Here’s a pdf for you! Pumpkin-Toffee-Dump-Cake

What’s your favorite pumpkin dessert?

16 thoughts on “Pumpkin Toffee Dump Cake Dessert

  1. Rosemaryflower

    This looks like a really yummy cake.
    I do not like cool whip though. I wonder if there are other options. I think cool whip tastes baaad 😀
    Happy Monday already, Carole

  2. Phyllis Smith

    Well hello again.

    You changed my mind this morning, had planned to make a pumpkin pound cake but after reading your pumpkin dump cake I changed my mind. Already had mose of the ingredients and planned a trip to the store so will be making your treat today. Need to pick up my nuts and dried fruits for the fruitcake and fruit cookies too make as gifts so my baking season has started.

    Have a great day,

    Phyllis from Ga.

  3. Brenda Ackerman

    Good Morning Carole! This recipe sounds and looks delicious; I know we will be trying it at our home soon. Thank you so much for sharing it. Have a fantastic creative day!

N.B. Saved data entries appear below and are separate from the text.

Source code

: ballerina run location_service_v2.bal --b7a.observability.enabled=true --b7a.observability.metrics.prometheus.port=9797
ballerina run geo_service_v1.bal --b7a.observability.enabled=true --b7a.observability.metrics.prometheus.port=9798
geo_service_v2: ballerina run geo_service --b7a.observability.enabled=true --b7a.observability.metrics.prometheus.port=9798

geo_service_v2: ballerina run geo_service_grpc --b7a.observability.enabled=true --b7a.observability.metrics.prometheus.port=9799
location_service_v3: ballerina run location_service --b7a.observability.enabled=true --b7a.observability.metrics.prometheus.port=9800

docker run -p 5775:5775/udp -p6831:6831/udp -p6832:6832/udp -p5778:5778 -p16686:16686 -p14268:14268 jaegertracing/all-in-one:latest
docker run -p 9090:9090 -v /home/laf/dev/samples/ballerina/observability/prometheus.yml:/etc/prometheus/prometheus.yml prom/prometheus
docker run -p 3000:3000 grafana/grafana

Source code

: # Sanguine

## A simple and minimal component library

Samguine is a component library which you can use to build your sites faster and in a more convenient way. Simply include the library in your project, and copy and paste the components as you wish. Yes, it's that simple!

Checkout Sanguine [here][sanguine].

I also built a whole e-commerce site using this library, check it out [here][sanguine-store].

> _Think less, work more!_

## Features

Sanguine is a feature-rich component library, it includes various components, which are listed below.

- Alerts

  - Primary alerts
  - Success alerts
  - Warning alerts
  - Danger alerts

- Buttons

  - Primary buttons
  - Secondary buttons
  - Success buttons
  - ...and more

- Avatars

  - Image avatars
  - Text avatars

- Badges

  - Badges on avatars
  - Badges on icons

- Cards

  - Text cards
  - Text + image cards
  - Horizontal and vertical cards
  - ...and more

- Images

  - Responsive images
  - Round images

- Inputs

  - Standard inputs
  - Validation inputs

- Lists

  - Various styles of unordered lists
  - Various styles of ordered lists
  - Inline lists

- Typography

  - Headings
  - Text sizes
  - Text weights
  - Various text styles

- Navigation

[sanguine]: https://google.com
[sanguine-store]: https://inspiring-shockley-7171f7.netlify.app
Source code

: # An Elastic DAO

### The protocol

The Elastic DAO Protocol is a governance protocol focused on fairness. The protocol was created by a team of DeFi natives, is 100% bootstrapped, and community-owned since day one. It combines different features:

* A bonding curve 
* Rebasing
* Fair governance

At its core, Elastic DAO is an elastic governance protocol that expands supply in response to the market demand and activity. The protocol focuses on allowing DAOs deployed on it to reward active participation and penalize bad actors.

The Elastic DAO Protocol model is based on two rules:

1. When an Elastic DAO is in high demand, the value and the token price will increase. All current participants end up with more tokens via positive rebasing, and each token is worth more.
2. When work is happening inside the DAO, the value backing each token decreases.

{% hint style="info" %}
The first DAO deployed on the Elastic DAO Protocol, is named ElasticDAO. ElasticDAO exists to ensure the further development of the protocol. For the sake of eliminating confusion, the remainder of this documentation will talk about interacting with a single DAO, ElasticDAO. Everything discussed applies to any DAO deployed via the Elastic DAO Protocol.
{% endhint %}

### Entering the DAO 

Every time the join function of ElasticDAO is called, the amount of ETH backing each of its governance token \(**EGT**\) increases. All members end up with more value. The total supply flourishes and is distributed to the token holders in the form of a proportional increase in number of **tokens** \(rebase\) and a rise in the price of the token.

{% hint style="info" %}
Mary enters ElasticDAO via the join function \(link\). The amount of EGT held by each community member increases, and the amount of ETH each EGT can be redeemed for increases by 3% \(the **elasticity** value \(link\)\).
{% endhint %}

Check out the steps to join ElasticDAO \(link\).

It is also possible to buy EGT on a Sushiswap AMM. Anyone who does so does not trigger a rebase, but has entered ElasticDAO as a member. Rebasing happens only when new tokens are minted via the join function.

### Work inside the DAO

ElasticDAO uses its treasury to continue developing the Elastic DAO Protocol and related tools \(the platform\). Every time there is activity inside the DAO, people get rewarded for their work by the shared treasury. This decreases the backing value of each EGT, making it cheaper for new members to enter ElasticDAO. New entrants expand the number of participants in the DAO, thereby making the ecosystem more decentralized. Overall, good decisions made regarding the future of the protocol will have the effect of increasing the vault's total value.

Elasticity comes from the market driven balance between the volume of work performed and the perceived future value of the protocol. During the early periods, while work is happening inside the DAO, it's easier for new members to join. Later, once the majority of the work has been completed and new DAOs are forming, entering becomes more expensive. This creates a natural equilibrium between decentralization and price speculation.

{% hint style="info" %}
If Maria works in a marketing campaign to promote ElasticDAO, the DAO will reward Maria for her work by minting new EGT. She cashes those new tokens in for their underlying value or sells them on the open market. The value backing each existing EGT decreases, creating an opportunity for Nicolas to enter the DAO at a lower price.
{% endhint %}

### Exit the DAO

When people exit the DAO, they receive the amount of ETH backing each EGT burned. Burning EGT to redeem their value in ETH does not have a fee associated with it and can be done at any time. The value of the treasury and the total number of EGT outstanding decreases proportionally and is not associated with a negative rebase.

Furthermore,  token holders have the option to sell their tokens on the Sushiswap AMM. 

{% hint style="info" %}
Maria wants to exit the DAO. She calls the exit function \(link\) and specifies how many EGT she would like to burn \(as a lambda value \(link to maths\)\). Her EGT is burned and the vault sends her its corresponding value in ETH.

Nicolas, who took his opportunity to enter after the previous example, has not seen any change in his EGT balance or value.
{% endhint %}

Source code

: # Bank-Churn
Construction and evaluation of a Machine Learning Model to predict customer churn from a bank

  4. Looks very tasty, and butterscotch instant pud would add another lovely flavour there. We have our own pumpkins, so could use cooked and mashed, and whipped cream as well.

  5. manasotavacation

    Looks like another 5 pounds for ME!!! Oh, well, what a way to go…..yum. I am going to try the butterscotch too!
    Thanks for the pdf

  6. liz brown

    Carole: This recipe looks great. I cannot use Cool Whip in my recipes, so I may just omit. I made your orange pumpkin bread. The batter was very heavy, Is this correct? The pumpkin flavor was very light. It was good, & it all went, so a success. Thanks.

  7. Linda Salmon

    Pumpkin pudding is available in stores now. It is a seasonal item. I think I’ll use with Cool Whip on the top. It has a mild flavor not srong.